Petit, chauve, avec un visage passe-partout,
rehaussé par la barre d'une épaisse moustache noire et la "boule de
billard" bien lisse, Césari était tout à fait crédible : il avait
quelque chose de la netteté modeste et sans aspérités d'un Romain
ordinaire, juste un poil modernisé. Cicéron aurait pu lui ressembler.
Il portait perpétuellement des costumes sombres,
discrets sans être solennels et restés à la mode d'avant-guerre ce qui
lui donnait une respectabilité un peu désuète, un charme un tantinet
vétuste et très personnel. Il égayait parfois ses cols, invariablement
blancs, d'un noeud papillon, discret lui aussi.
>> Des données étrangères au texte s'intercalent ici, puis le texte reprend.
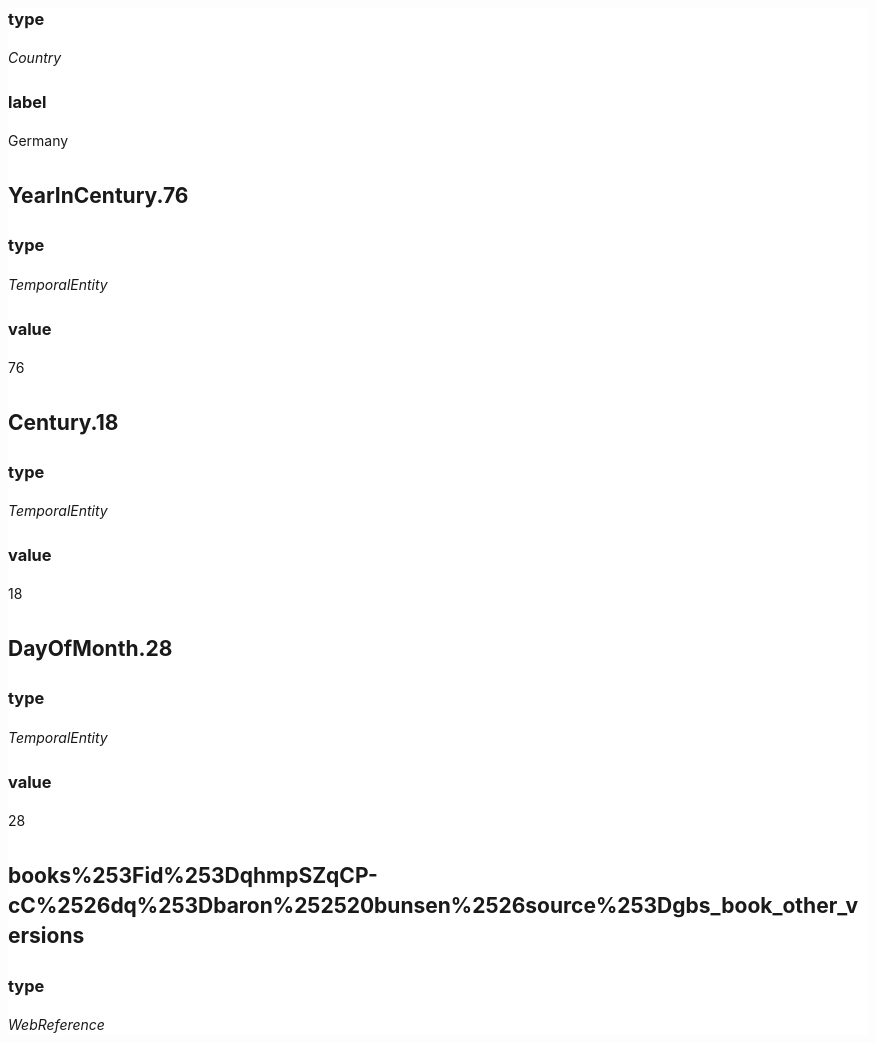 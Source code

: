### type


*Country*

### label


Germany

## YearInCentury.76

### type


*TemporalEntity*

### value


76

## Century.18

### type


*TemporalEntity*

### value


18

## DayOfMonth.28

### type


*TemporalEntity*

### value


28

## books%253Fid%253DqhmpSZqCP-cC%2526dq%253Dbaron%252520bunsen%2526source%253Dgbs_book_other_versions

### type


*WebReference*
Césari était calme et persuasif. Il avait une
manière bien particulière de décliner "Rosa, la rose" en nous faisant
sentir l'inéluctable logique, l'évidente simplicité, et l'intrinsèque
beauté de ces déclinaisons compliquées. Sans nous faire véritablement
aimer le latin (encore que..) il nous en rendait la mécanique et le
génie perceptibles. Il nous guidait avec vigilance dans le dédale des
exercices du
"Qayrou" et quand l'un ou l'autre trébuchait sur un mot simple ou une
tournure déjà vue, il avait d'abord un soupçon de tristesse étonnée au
fond de l'oeil puis, avec un bon sourire et sa bienveillance revenue,
ré-expliquait patiemment.
Nous n'étions pas en section A pour rien. La
plupart d'entre nous s'apprêtait à être confrontée pendant six ans au
latin et, pour les plus chanceux, au grec. Nous eûmes l'impression d'une
année facile, l'aura d'être enfin devenus lycéens faisant le reste.
Quand aux flemmards indécrottables et aux
cancres invétérés, espèces protégées à Gautier (car vivier naturel des
futurs pointers), ils se contentèrent de bayer aux corneilles car
Césari, ferme à côté de tout cela, ne se serait pas laissé déborder ni
importuner.
Sans en avoir le moindre mérite (j'étais cerné de
latinistes à la maison), je fis partie, cette année là, des bons élèves
en latin.
Je fus cependant très involontairement à la base du
seul brouhaha notable de l'année et d'un tohu-bohu particulièrement
mortifiant pour moi. L'aventure est tellement comique et j'y fis
tellement piètre figure qu'elle mérite d'être contée.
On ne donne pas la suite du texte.